> BRIEF
The following data is to be repeated exactly, its pictures excluded.
=== Begin Enclosure ===
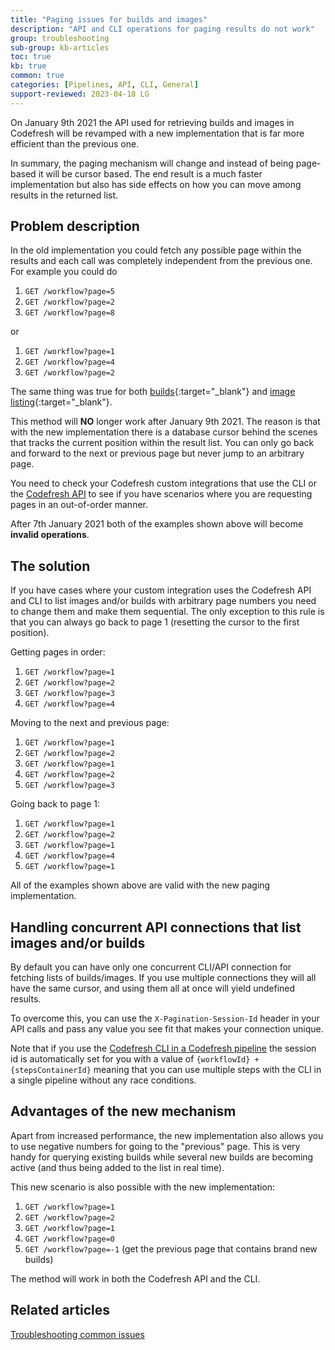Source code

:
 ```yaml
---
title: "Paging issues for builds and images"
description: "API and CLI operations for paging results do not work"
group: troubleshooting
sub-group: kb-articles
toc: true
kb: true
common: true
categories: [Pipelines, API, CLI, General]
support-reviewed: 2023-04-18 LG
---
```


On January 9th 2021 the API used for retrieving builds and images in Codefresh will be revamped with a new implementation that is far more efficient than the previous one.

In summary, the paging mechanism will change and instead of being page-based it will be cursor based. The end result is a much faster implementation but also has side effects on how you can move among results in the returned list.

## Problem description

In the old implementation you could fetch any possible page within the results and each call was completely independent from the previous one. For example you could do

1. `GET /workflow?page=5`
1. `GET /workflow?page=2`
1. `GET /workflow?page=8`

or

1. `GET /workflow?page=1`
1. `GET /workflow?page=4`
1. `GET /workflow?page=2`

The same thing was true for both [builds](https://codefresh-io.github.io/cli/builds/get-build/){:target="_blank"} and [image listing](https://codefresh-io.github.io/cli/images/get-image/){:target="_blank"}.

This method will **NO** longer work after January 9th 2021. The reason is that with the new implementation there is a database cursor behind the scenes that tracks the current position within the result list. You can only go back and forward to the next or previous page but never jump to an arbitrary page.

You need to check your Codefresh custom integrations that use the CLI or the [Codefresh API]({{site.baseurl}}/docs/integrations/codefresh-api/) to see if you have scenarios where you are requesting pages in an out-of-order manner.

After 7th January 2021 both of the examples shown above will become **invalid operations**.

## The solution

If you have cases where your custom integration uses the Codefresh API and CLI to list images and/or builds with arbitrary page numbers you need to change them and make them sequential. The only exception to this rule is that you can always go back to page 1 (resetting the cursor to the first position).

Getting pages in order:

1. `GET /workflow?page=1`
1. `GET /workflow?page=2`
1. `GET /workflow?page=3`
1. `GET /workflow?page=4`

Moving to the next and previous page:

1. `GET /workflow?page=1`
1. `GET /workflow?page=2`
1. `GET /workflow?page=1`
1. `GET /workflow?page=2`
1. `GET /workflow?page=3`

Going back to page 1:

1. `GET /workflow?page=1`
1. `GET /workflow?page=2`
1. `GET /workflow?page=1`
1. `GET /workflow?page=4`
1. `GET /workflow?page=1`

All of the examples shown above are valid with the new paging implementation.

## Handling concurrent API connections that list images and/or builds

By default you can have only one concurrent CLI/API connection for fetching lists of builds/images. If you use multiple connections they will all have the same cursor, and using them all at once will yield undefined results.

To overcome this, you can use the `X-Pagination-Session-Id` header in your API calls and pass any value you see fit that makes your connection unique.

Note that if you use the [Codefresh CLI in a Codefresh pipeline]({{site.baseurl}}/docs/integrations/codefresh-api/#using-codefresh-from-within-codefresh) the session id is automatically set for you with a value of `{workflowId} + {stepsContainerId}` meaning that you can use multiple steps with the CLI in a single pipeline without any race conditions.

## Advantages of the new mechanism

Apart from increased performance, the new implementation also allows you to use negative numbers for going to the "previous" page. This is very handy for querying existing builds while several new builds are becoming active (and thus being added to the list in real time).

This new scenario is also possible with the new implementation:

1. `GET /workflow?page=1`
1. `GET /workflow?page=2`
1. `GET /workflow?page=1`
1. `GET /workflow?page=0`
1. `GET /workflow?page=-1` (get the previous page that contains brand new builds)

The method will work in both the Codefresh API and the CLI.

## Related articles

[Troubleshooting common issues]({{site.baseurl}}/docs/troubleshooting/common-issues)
=== End Enclosure ===
> WRITTEN RESPONSE
Source code

:
 ```yaml
---
title: "Paging issues for builds and images"
description: "API and CLI operations for paging results do not work"
group: troubleshooting
sub-group: kb-articles
toc: true
kb: true
common: true
categories: [Pipelines, API, CLI, General]
support-reviewed: 2023-04-18 LG
---
```


On January 9th 2021 the API used for retrieving builds and images in Codefresh will be revamped with a new implementation that is far more efficient than the previous one.

In summary, the paging mechanism will change and instead of being page-based it will be cursor based. The end result is a much faster implementation but also has side effects on how you can move among results in the returned list.

## Problem description

In the old implementation you could fetch any possible page within the results and each call was completely independent from the previous one. For example you could do

1. `GET /workflow?page=5`
1. `GET /workflow?page=2`
1. `GET /workflow?page=8`

or

1. `GET /workflow?page=1`
1. `GET /workflow?page=4`
1. `GET /workflow?page=2`

The same thing was true for both [builds](https://codefresh-io.github.io/cli/builds/get-build/){:target="_blank"} and [image listing](https://codefresh-io.github.io/cli/images/get-image/){:target="_blank"}.

This method will **NO** longer work after January 9th 2021. The reason is that with the new implementation there is a database cursor behind the scenes that tracks the current position within the result list. You can only go back and forward to the next or previous page but never jump to an arbitrary page.

You need to check your Codefresh custom integrations that use the CLI or the [Codefresh API]({{site.baseurl}}/docs/integrations/codefresh-api/) to see if you have scenarios where you are requesting pages in an out-of-order manner.

After 7th January 2021 both of the examples shown above will become **invalid operations**.

## The solution

If you have cases where your custom integration uses the Codefresh API and CLI to list images and/or builds with arbitrary page numbers you need to change them and make them sequential. The only exception to this rule is that you can always go back to page 1 (resetting the cursor to the first position).

Getting pages in order:

1. `GET /workflow?page=1`
1. `GET /workflow?page=2`
1. `GET /workflow?page=3`
1. `GET /workflow?page=4`

Moving to the next and previous page:

1. `GET /workflow?page=1`
1. `GET /workflow?page=2`
1. `GET /workflow?page=1`
1. `GET /workflow?page=2`
1. `GET /workflow?page=3`

Going back to page 1:

1. `GET /workflow?page=1`
1. `GET /workflow?page=2`
1. `GET /workflow?page=1`
1. `GET /workflow?page=4`
1. `GET /workflow?page=1`

All of the examples shown above are valid with the new paging implementation.

## Handling concurrent API connections that list images and/or builds

By default you can have only one concurrent CLI/API connection for fetching lists of builds/images. If you use multiple connections they will all have the same cursor, and using them all at once will yield undefined results.

To overcome this, you can use the `X-Pagination-Session-Id` header in your API calls and pass any value you see fit that makes your connection unique.

Note that if you use the [Codefresh CLI in a Codefresh pipeline]({{site.baseurl}}/docs/integrations/codefresh-api/#using-codefresh-from-within-codefresh) the session id is automatically set for you with a value of `{workflowId} + {stepsContainerId}` meaning that you can use multiple steps with the CLI in a single pipeline without any race conditions.

## Advantages of the new mechanism

Apart from increased performance, the new implementation also allows you to use negative numbers for going to the "previous" page. This is very handy for querying existing builds while several new builds are becoming active (and thus being added to the list in real time).

This new scenario is also possible with the new implementation:

1. `GET /workflow?page=1`
1. `GET /workflow?page=2`
1. `GET /workflow?page=1`
1. `GET /workflow?page=0`
1. `GET /workflow?page=-1` (get the previous page that contains brand new builds)

The method will work in both the Codefresh API and the CLI.

## Related articles

[Troubleshooting common issues]({{site.baseurl}}/docs/troubleshooting/common-issues)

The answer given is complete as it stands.